▶ [Work to complete]
Each record below needs to be copied out exactly as it stands.

▶ [Data provided]
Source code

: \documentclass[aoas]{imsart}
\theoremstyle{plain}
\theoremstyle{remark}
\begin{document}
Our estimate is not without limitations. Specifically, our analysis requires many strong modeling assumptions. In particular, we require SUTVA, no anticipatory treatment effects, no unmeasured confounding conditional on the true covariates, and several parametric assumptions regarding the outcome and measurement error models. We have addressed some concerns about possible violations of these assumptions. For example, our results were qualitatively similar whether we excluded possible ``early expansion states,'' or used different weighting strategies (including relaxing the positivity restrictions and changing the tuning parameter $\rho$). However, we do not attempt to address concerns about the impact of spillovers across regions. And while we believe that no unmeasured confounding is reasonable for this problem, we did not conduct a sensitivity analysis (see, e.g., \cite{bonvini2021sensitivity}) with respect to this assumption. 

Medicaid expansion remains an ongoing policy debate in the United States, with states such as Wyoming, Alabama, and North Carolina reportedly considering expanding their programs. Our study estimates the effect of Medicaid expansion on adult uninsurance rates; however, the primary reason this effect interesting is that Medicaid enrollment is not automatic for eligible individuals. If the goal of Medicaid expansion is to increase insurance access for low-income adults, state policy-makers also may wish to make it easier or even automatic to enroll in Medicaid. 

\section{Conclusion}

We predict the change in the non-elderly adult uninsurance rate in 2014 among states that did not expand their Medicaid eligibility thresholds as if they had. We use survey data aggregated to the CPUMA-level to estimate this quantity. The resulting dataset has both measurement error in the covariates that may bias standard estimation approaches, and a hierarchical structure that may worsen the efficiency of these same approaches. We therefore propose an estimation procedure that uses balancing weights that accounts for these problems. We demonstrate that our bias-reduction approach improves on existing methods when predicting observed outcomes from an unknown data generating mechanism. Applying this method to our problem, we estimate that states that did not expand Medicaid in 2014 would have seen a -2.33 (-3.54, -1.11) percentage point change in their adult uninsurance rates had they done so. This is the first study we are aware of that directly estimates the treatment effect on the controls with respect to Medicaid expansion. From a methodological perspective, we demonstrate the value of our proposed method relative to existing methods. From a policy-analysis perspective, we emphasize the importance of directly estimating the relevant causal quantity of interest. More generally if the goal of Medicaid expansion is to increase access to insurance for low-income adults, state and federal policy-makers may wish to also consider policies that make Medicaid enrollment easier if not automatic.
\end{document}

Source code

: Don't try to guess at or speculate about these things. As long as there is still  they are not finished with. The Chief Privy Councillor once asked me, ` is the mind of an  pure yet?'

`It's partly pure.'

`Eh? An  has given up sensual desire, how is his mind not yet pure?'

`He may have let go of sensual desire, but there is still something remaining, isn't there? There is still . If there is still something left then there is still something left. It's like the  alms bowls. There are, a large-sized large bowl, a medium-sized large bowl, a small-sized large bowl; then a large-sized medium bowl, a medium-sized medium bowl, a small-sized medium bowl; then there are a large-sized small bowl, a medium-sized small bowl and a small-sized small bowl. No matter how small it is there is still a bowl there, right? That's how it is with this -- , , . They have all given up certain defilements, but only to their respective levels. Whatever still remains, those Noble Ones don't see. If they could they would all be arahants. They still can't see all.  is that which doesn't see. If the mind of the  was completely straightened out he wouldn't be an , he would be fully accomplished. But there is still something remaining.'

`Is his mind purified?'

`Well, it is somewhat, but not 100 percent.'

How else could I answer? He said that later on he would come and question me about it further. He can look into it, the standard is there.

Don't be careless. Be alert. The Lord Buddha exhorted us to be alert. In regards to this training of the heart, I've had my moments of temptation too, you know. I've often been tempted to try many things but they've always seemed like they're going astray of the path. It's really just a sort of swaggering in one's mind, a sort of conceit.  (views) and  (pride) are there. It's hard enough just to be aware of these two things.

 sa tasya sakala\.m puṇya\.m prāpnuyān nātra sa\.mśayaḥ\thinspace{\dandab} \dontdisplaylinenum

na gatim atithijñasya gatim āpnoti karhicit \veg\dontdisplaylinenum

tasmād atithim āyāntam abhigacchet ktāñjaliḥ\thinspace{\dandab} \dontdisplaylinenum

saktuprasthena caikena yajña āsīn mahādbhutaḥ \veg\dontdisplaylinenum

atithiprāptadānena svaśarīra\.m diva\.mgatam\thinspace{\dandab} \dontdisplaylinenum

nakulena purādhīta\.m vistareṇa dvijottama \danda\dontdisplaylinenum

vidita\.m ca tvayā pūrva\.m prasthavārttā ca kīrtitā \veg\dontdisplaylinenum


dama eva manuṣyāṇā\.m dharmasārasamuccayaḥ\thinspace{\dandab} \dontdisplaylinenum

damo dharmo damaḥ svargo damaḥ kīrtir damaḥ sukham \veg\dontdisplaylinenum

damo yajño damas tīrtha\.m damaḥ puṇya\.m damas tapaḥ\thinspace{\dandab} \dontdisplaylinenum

▶ [Answer box]
Source code

: \documentclass[aoas]{imsart}
\theoremstyle{plain}
\theoremstyle{remark}
\begin{document}
Our estimate is not without limitations. Specifically, our analysis requires many strong modeling assumptions. In particular, we require SUTVA, no anticipatory treatment effects, no unmeasured confounding conditional on the true covariates, and several parametric assumptions regarding the outcome and measurement error models. We have addressed some concerns about possible violations of these assumptions. For example, our results were qualitatively similar whether we excluded possible ``early expansion states,'' or used different weighting strategies (including relaxing the positivity restrictions and changing the tuning parameter $\rho$). However, we do not attempt to address concerns about the impact of spillovers across regions. And while we believe that no unmeasured confounding is reasonable for this problem, we did not conduct a sensitivity analysis (see, e.g., \cite{bonvini2021sensitivity}) with respect to this assumption. 

Medicaid expansion remains an ongoing policy debate in the United States, with states such as Wyoming, Alabama, and North Carolina reportedly considering expanding their programs. Our study estimates the effect of Medicaid expansion on adult uninsurance rates; however, the primary reason this effect interesting is that Medicaid enrollment is not automatic for eligible individuals. If the goal of Medicaid expansion is to increase insurance access for low-income adults, state policy-makers also may wish to make it easier or even automatic to enroll in Medicaid. 

\section{Conclusion}

We predict the change in the non-elderly adult uninsurance rate in 2014 among states that did not expand their Medicaid eligibility thresholds as if they had. We use survey data aggregated to the CPUMA-level to estimate this quantity. The resulting dataset has both measurement error in the covariates that may bias standard estimation approaches, and a hierarchical structure that may worsen the efficiency of these same approaches. We therefore propose an estimation procedure that uses balancing weights that accounts for these problems. We demonstrate that our bias-reduction approach improves on existing methods when predicting observed outcomes from an unknown data generating mechanism. Applying this method to our problem, we estimate that states that did not expand Medicaid in 2014 would have seen a -2.33 (-3.54, -1.11) percentage point change in their adult uninsurance rates had they done so. This is the first study we are aware of that directly estimates the treatment effect on the controls with respect to Medicaid expansion. From a methodological perspective, we demonstrate the value of our proposed method relative to existing methods. From a policy-analysis perspective, we emphasize the importance of directly estimating the relevant causal quantity of interest. More generally if the goal of Medicaid expansion is to increase access to insurance for low-income adults, state and federal policy-makers may wish to also consider policies that make Medicaid enrollment easier if not automatic.
\end{document}

Source code

: Don't try to guess at or speculate about these things. As long as there is still  they are not finished with. The Chief Privy Councillor once asked me, ` is the mind of an  pure yet?'

`It's partly pure.'

`Eh? An  has given up sensual desire, how is his mind not yet pure?'

`He may have let go of sensual desire, but there is still something remaining, isn't there? There is still . If there is still something left then there is still something left. It's like the  alms bowls. There are, a large-sized large bowl, a medium-sized large bowl, a small-sized large bowl; then a large-sized medium bowl, a medium-sized medium bowl, a small-sized medium bowl; then there are a large-sized small bowl, a medium-sized small bowl and a small-sized small bowl. No matter how small it is there is still a bowl there, right? That's how it is with this -- , , . They have all given up certain defilements, but only to their respective levels. Whatever still remains, those Noble Ones don't see. If they could they would all be arahants. They still can't see all.  is that which doesn't see. If the mind of the  was completely straightened out he wouldn't be an , he would be fully accomplished. But there is still something remaining.'

`Is his mind purified?'

`Well, it is somewhat, but not 100 percent.'

How else could I answer? He said that later on he would come and question me about it further. He can look into it, the standard is there.

Don't be careless. Be alert. The Lord Buddha exhorted us to be alert. In regards to this training of the heart, I've had my moments of temptation too, you know. I've often been tempted to try many things but they've always seemed like they're going astray of the path. It's really just a sort of swaggering in one's mind, a sort of conceit.  (views) and  (pride) are there. It's hard enough just to be aware of these two things.

 sa tasya sakala\.m puṇya\.m prāpnuyān nātra sa\.mśayaḥ\thinspace{\dandab} \dontdisplaylinenum

na gatim atithijñasya gatim āpnoti karhicit \veg\dontdisplaylinenum

tasmād atithim āyāntam abhigacchet ktāñjaliḥ\thinspace{\dandab} \dontdisplaylinenum

saktuprasthena caikena yajña āsīn mahādbhutaḥ \veg\dontdisplaylinenum

atithiprāptadānena svaśarīra\.m diva\.mgatam\thinspace{\dandab} \dontdisplaylinenum

nakulena purādhīta\.m vistareṇa dvijottama \danda\dontdisplaylinenum

vidita\.m ca tvayā pūrva\.m prasthavārttā ca kīrtitā \veg\dontdisplaylinenum


dama eva manuṣyāṇā\.m dharmasārasamuccayaḥ\thinspace{\dandab} \dontdisplaylinenum

damo dharmo damaḥ svargo damaḥ kīrtir damaḥ sukham \veg\dontdisplaylinenum

damo yajño damas tīrtha\.m damaḥ puṇya\.m damas tapaḥ\thinspace{\dandab} \dontdisplaylinenum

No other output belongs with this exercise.